Tuve la suerte de conocerle muy pronto. Irradiaba alegría, optimismo. Era dinamismo sin freno. Siempre disponible y arriesgado. Irradiaba su fe, su espiritualidad. Siempre anhelaba ser fiel a Dios hasta en lo más mínimo. Y así lo expresaba en innumerables tandas de Ejercicios Espirituales que dirigió, en tantos servicios misioneros que acogía sin la menor reserva. Sus momentos de oración era intocables: fiel a todos ellos

Con el paso de los años se fueron desplegando sus habilidades: doctor en teología con una tesis sobre la figura de María en el Concilio Vaticano II, profesor de teología en diversos tratados, formador de jóvenes misioneros, superior provincial, miembro activo en la Conferencia española de Religiosos, director del centro de espiritualidad claretiana en Roma, Administrador del Instituto Teológico de Vida Religiosa, Director del centro de espiritualidad de Colmenar Viejo.

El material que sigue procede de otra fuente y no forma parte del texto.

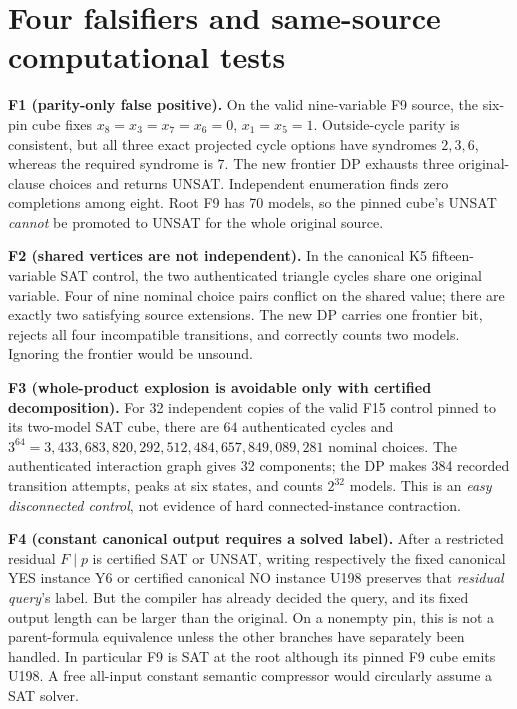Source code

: \documentclass[11pt]{article}
\begin{document}
\section{Four falsifiers and same-source computational tests}
\noindent\textbf{F1 (parity-only false positive).} On the valid nine-variable F9 source, the six-pin cube fixes $x_8=x_3=x_7=x_6=0$, $x_1=x_5=1$. Outside-cycle parity is consistent, but all three exact projected cycle options have syndromes $2,3,6$, whereas the required syndrome is $7$. The new frontier DP exhausts three original-clause choices and returns UNSAT. Independent enumeration finds zero completions among eight. Root F9 has 70 models, so the pinned cube's UNSAT \emph{cannot} be promoted to UNSAT for the whole original source.

\noindent\textbf{F2 (shared vertices are not independent).} In the canonical K5 fifteen-variable SAT control, the two authenticated triangle cycles share one original variable. Four of nine nominal choice pairs conflict on the shared value; there are exactly two satisfying source extensions. The new DP carries one frontier bit, rejects all four incompatible transitions, and correctly counts two models. Ignoring the frontier would be unsound.

\noindent\textbf{F3 (whole-product explosion is avoidable only with certified decomposition).} For 32 independent copies of the valid F15 control pinned to its two-model SAT cube, there are $64$ authenticated cycles and $3^{64}=3{,}433{,}683{,}820{,}292{,}512{,}484{,}657{,}849{,}089{,}281$ nominal choices. The authenticated interaction graph gives 32 components; the DP makes 384 recorded transition attempts, peaks at six states, and counts $2^{32}$ models. This is an \emph{easy disconnected control}, not evidence of hard connected-instance contraction.

\noindent\textbf{F4 (constant canonical output requires a solved label).} After a restricted residual $F\mid p$ is certified SAT or UNSAT, writing respectively the fixed canonical YES instance Y6 or certified canonical NO instance U198 preserves that \emph{residual query}'s label. But the compiler has already decided the query, and its fixed output length can be larger than the original. On a nonempty pin, this is not a parent-formula equivalence unless the other branches have separately been handled. In particular F9 is SAT at the root although its pinned F9 cube emits U198. A free all-input constant semantic compressor would circularly assume a SAT solver.
\end{document}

Asterio exuberante, inacabable, incansable, fiel a sus amigos y conocidos. Parecía que su estrella nunca se iba a apagar. Niño ingenuo, atrevido, curioso, divertido, siempre dispuesto a una nueva aventura. Y después… anciano que no lo parecía… Emérito … dispuesto de nuevo a recomenzar… Misionero por donde pasaba… Generador de lazos y amistades. Cuidador de jardines…

Asterio, buscador de Dios, apasionado por María hasta la emoción y las lágrimas, amigo de la vida, compasivo hasta el extremo sin perder el equilibrio. Era el típico santo “de la puerta de al lado” (Papa Francisco).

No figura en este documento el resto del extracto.